Sponsored by the Sunday Times and with no dependents to keep him at home, Simon set off from England in an uncertain frame of mind, unsure as to whether he was doing the right thing or was just plain mad. These moments of doubt and self questioning are beautifully captured in the book’s opening, along with the more practical parts, which are no less interesting, about how he learned to ride a motorbike (he was a total novice rider when the idea for the journey occurred to him) and from there started gathering the equipment together for his marathon trek.
His journey through Europe and down through Italy is dealt with in relatively few pages, and it’s when he hits Africa that the prose starts to flow and the vista well and truly opens up. I have read Jupiter’s Travels twice before, and every time I have been utterly captivated by Simon’s descriptions of his passage through that Continent. This is a great book overall, but for me I think it reaches its peak early on.
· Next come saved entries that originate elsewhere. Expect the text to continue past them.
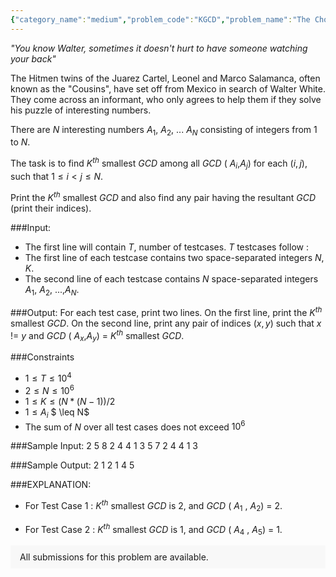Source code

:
 ```yaml
---
{"category_name":"medium","problem_code":"KGCD","problem_name":"The Chosen One","problemComponents":{"constraints":"","constraintsState":false,"subtasks":"","subtasksState":false,"inputFormat":"","inputFormatState":false,"outputFormat":"","outputFormatState":false,"sampleTestCases":{}},"video_editorial_url":"","languages_supported":{"0":"CPP14","1":"C","2":"JAVA","3":"PYTH 3.6","4":"CPP17","5":"PYTH","6":"PYP3","7":"CS2","8":"ADA","9":"PYPY","10":"TEXT","11":"PAS fpc","12":"NODEJS","13":"RUBY","14":"PHP","15":"GO","16":"HASK","17":"TCL","18":"PERL","19":"SCALA","20":"LUA","21":"kotlin","22":"BASH","23":"JS","24":"LISP sbcl","25":"rust","26":"PAS gpc","27":"BF","28":"CLOJ","29":"R","30":"D","31":"CAML","32":"FORT","33":"ASM","34":"swift","35":"FS","36":"WSPC","37":"LISP clisp","38":"SQL","39":"SCM guile","40":"PERL6","41":"ERL","42":"CLPS","43":"ICK","44":"NICE","45":"PRLG","46":"ICON","47":"COB","48":"SCM chicken","49":"PIKE","50":"SCM qobi","51":"ST","52":"SQLQ","53":"NEM"},"max_timelimit":1,"source_sizelimit":50000,"problem_author":"abhi2402","problem_tester":"","date_added":"13-10-2020","tags":{"0":"abhi2402","1":"inclusion","2":"infy20","3":"medium","4":"sieve"},"problem_difficulty_level":"Medium","best_tag":"Inclusion Exclusion","editorial_url":"https://discuss.codechef.com/problems/KGCD","time":{"view_start_date":1104528600,"submit_start_date":1104528600,"visible_start_date":1104528600,"end_date":1735669800},"is_direct_submittable":false,"problemDiscussURL":"https://discuss.codechef.com/search?q=KGCD","is_proctored":false,"visitedContests":{},"layout":"problem"}
---
```

_"You know Walter, sometimes it doesn't hurt to have someone watching your back"_

The Hitmen twins of the Juarez Cartel, Leonel and Marco Salamanca, often known as the "Cousins", have set off from Mexico in search of Walter White. They come across an informant, who only agrees to help them if they solve his puzzle of interesting numbers.

There are $N$ interesting numbers $A$<sub>$1$</sub>$,$ $A$<sub>$2$</sub>$,$ $...$ $A$<sub>$N$</sub> consisting of integers from $1$ to $N$.

The task is to find $K$<sup>$th$</sup> smallest $GCD$ among all $GCD$ $($ $A$<sub>$i$</sub>,$A$<sub>$j$</sub>$)$ for each $(i,j)$, such that $1 \leq i < j \leq N$.

Print the $K$<sup>$th$</sup> smallest $GCD$ and also find any pair having the resultant $GCD$ (print their indices).

###Input:

- The first line will contain $T$, number of testcases. $T$ testcases follow : 
- The first line of each testcase contains two space-separated integers $N, K$. 
- The second line of each testcase contains $N$ space-separated integers $A$<sub>$1$</sub>$,$ $A$<sub>$2$</sub>$,$ $...,$$A$<sub>$N$</sub>.

###Output:
For each test case, print two lines. On the first line, print the $K$<sup>$th$</sup> smallest $GCD$. On the second line, print any pair of indices $(x,y)$ such that $x$ != $y$ and $GCD$ $($ $A$<sub>$x$</sub>,$A$<sub>$y$</sub>$)$ = $K$<sup>$th$</sup> smallest $GCD$.

###Constraints 
- $1 \leq T \leq 10^4$
- $2 \leq N \leq 10^6$
- $1 \leq K \leq (N*(N-1))/2$
- $1 \leq A$<sub>$i$</sub> $  \leq  N$
- The sum of $N$ over all test cases does not exceed $10^6$

###Sample Input:
	2
    5 8
    2 4 4 1 3
    5 7
    2 4 4 1 3


###Sample Output:
	2
    1 2
	1
    4 5     
	
###EXPLANATION:
- For Test Case 1 :  $K$<sup>$th$</sup> smallest $GCD$ is $2$, and $GCD$ $($ $A$<sub>$1$</sub> , $A$<sub>$2$</sub>$)$ = $2$.

- For Test Case 2 : $K$<sup>$th$</sup> smallest $GCD$ is $1$, and $GCD$ $($ $A$<sub>$4$</sub> , $A$<sub>$5$</sub>$)$ = $1$.

<aside style='background: #f8f8f8;padding: 10px 15px;'><div>All submissions for this problem are available.</div></aside>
Of particular interest are his descriptions of trying to negotiate roads which aren’t really roads at all, and at times seem like they’d struggle to deserve the description of dirt track. It’s at times like these I got the clearest sense of what a stupendous undertaking this journey (and all others like this) was and is. It really was Simon and his Triumph Tiger out on their own, against the world. If either of them failed then, at certain times in certain places such as out in the desert, it really would have been the end of both of them.
Say what you like about the supposed shortcomings of British workmanship, but that stalwart Triumph is one of the stars of this book. Simon’s relationship with it is clearly one based on respect, although as is to be expected the book is peppered with scenes in garages or stuck on the roadside while various running repairs or even full-scale overhauls are performed. But the bike not only survived but served with distinction, and currently resides in the Coventry Transport Museum (see here for more info).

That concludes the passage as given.